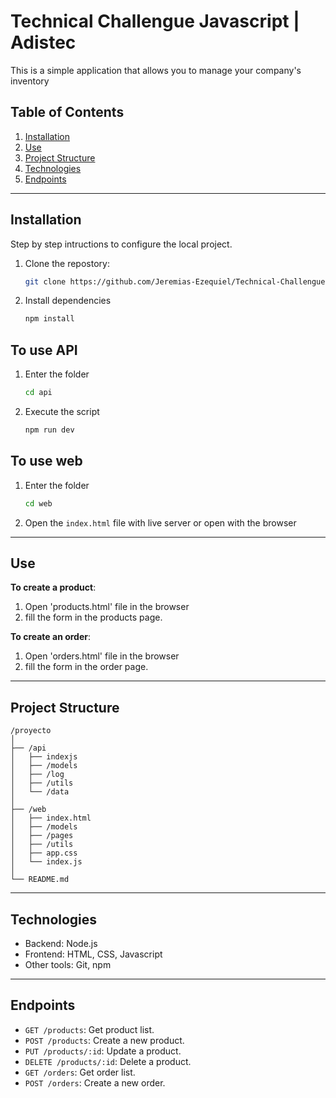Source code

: # Technical Challengue Javascript | Adistec

This is a simple application that allows you to manage your company's inventory

## Table of Contents
1. [Installation](#installation)
2. [Use](#use)
3. [Project Structure](#project-structure)
4. [Technologies](#technologies)
5. [Endpoints](#endpoints)

---

## Installation

Step by step intructions to configure the local project.

1. Clone the repostory:
   ```bash
   git clone https://github.com/Jeremias-Ezequiel/Technical-Challengue-Javascript.git
   ```
2. Install dependencies
    ```bash
    npm install
    ```

## To use API 

1. Enter the folder
    ```bash 
    cd api
    ```

2. Execute the script
    ```bash
    npm run dev
    ```

## To use web

1. Enter the folder 
    ```bash
    cd web
    ```

2. Open the `index.html` file with live server or open with the browser

---

## Use 

**To create a product**:
1. Open 'products.html' file in the browser
2. fill the form in the products page.

**To create an order**:
1. Open 'orders.html' file in the browser 
2. fill the form in the order page.

---

## Project Structure
```
/proyecto
│
├── /api
│   ├── indexjs
│   ├── /models
│   ├── /log
│   ├── /utils
│   └── /data
│
├── /web
│   ├── index.html
│   ├── /models
│   ├── /pages
│   ├── /utils
│   ├── app.css
│   └── index.js
│
└── README.md
```

---

## Technologies

- Backend: Node.js
- Frontend: HTML, CSS, Javascript
- Other tools: Git, npm

---

## Endpoints

- `GET /products`: Get product list.
- `POST /products`: Create a new product.
- `PUT /products/:id`: Update a product.
- `DELETE /products/:id`: Delete a product.
- `GET /orders`: Get order list.
- `POST /orders`: Create a new order.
=-=-=
• **The problem**
Because the pictures are not wanted, retype every record exactly without them.

• **Reply to the exercise**
Source code

: # Technical Challengue Javascript | Adistec

This is a simple application that allows you to manage your company's inventory

## Table of Contents
1. [Installation](#installation)
2. [Use](#use)
3. [Project Structure](#project-structure)
4. [Technologies](#technologies)
5. [Endpoints](#endpoints)

---

## Installation

Step by step intructions to configure the local project.

1. Clone the repostory:
   ```bash
   git clone https://github.com/Jeremias-Ezequiel/Technical-Challengue-Javascript.git
   ```
2. Install dependencies
    ```bash
    npm install
    ```

## To use API 

1. Enter the folder
    ```bash 
    cd api
    ```

2. Execute the script
    ```bash
    npm run dev
    ```

## To use web

1. Enter the folder 
    ```bash
    cd web
    ```

2. Open the `index.html` file with live server or open with the browser

---

## Use 

**To create a product**:
1. Open 'products.html' file in the browser
2. fill the form in the products page.

**To create an order**:
1. Open 'orders.html' file in the browser 
2. fill the form in the order page.

---

## Project Structure
```
/proyecto
│
├── /api
│   ├── indexjs
│   ├── /models
│   ├── /log
│   ├── /utils
│   └── /data
│
├── /web
│   ├── index.html
│   ├── /models
│   ├── /pages
│   ├── /utils
│   ├── app.css
│   └── index.js
│
└── README.md
```

---

## Technologies

- Backend: Node.js
- Frontend: HTML, CSS, Javascript
- Other tools: Git, npm

---

## Endpoints

- `GET /products`: Get product list.
- `POST /products`: Create a new product.
- `PUT /products/:id`: Update a product.
- `DELETE /products/:id`: Delete a product.
- `GET /orders`: Get order list.
- `POST /orders`: Create a new order.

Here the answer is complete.